Francesco Cozzi nuovo procuratore capo di Chiavari

Vince Francesco Cozzi, che diventa il nuovo procuratore capo di Chiavari, ma, in un certo senso, «vince» anche il presidente del Genoa Enrico Preziosi. Per spiegare l’assunto, bisogna risalire all’epoca delle indagini sul fallimento della società calcistica Como, allora presieduta dal «Joker». Le indagini furono coordinate da Vittorio Nessi, sostituto alla Procura generale di Torino, che è stato il candidato alternativo a Cozzi in questi mesi per lo stesso incarico, ed è stato «battuto» sul filo di lana. L’insediamento ufficiale avverrà tra qualche mese.

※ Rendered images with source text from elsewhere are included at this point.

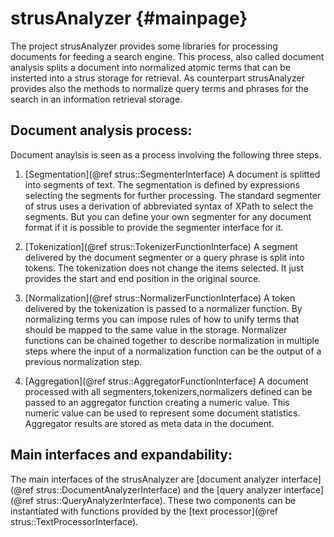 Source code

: strusAnalyzer	 {#mainpage}
=============

The project strusAnalyzer provides some libraries for processing documents for feeding a search engine.
This process, also called document analysis splits a document into normalized atomic terms that can be insterted into a strus storage for retrieval.
As counterpart strusAnalyzer provides also the methods to normalize query terms and phrases for the search in an information retrieval storage.


Document analysis process:
--------------------------
Document anaylsis is seen as a process involving the following three steps.

1. [Segmentation](@ref strus::SegmenterInterface)
	A document is splitted into segments of text. The segmentation is defined by expressions selecting the segments for further processing. The standard segmenter of strus uses a derivation of abbreviated syntax of XPath to select the segments.
	But you can define your own segmenter for any document format if it is possible to provide the segmenter interface for it.

2. [Tokenization](@ref strus::TokenizerFunctionInterface)
	A segment delivered by the document segmenter or a query phrase is split into tokens. The tokenization does not change the items selected. It just provides the start and end position in the original source.

3. [Normalization](@ref strus::NormalizerFunctionInterface)
	A token delivered by the tokenization is passed to a normalizer function. By normalizing terms you can impose rules of how to unify terms that should be mapped to the same value in the storage. Normalizer functions can be chained together to describe normalization in multiple steps where the input of a normalization function can be the output of a previous normalization step.

4. [Aggregation](@ref strus::AggregatorFunctionInterface)
	A document processed with all segmenters,tokenizers,normalizers defined can be passed to an aggregator function creating a numeric value. This numeric value can be used to represent some document statistics. Aggregator results are stored as meta data in the document.

Main interfaces and expandability:
----------------------------------
The main interfaces of the strusAnalyzer are
        [document analyzer interface](@ref strus::DocumentAnalyzerInterface)
and the [query analyzer interface](@ref strus::QueryAnalyzerInterface).
These two components can be instantiated with functions provided by the [text processor](@ref strus::TextProcessorInterface).




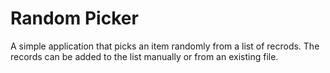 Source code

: # Random Picker
A simple application that picks an item randomly from a list of recrods. The records can be added to the list manually or from an existing file.
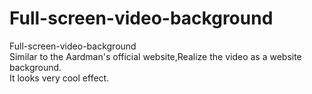 # Full-screen-video-background
Full-screen-video-background <br/>
Similar to the Aardman's official website,Realize the video as a website background.<br/>
It  looks very cool effect.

Il nuovo procuratore capo di Chiavari, scelto dal Consiglio superiore della magistratura, lascia la poltrona di procuratore aggiunto a Genova, dove fra l’altro ha creato un pool di magistrati che si occupano di reati connessi alla guida in stato di ebbrezza o sotto l’effetto di stupefacenti, pioniera in tutta Italia. Nel maggio del 2005 ha coordinato l’inchiesta su Amt dopo che un bus della linea «64» è finito in una scarpata vicino al Righi (furono una decina di feriti lievi), poiché condotto da un’autista ventinovenne che guidava sotto l’effetto di stupefacenti. La donna, che all’epoca dell’incidente era in cura al Sert, patteggiò una pena pecuniaria di 2.700 euro, ma gli accertamenti della polizia smascherarono omissioni e leggerezze nei controlli sull’integrità psicofisica dei conducenti di bus, e portarono al rinvio a giudizio di quattro dirigenti dell’azienda di trasporti. Considerato un garantista doc, Cozzi è anche uno sportivo, ed è l’attuale presidente del Tennis Club Albaro. Sostituisce a Chiavari Luigi Carli, magistrato di cassazione, che, in qualità di pm presso la Procura della Repubblica di Genova, si era occupato a lungo di criminalità organizzata, politica e comune. Dopo un incarico in Piemonte negli anni Novanta, Carli era tornato in Liguria, prima a Imperia, poi a Chiavari, occupandosi fra l’altro, delle vicende legate alla morte di Francesca Vacca Agusta.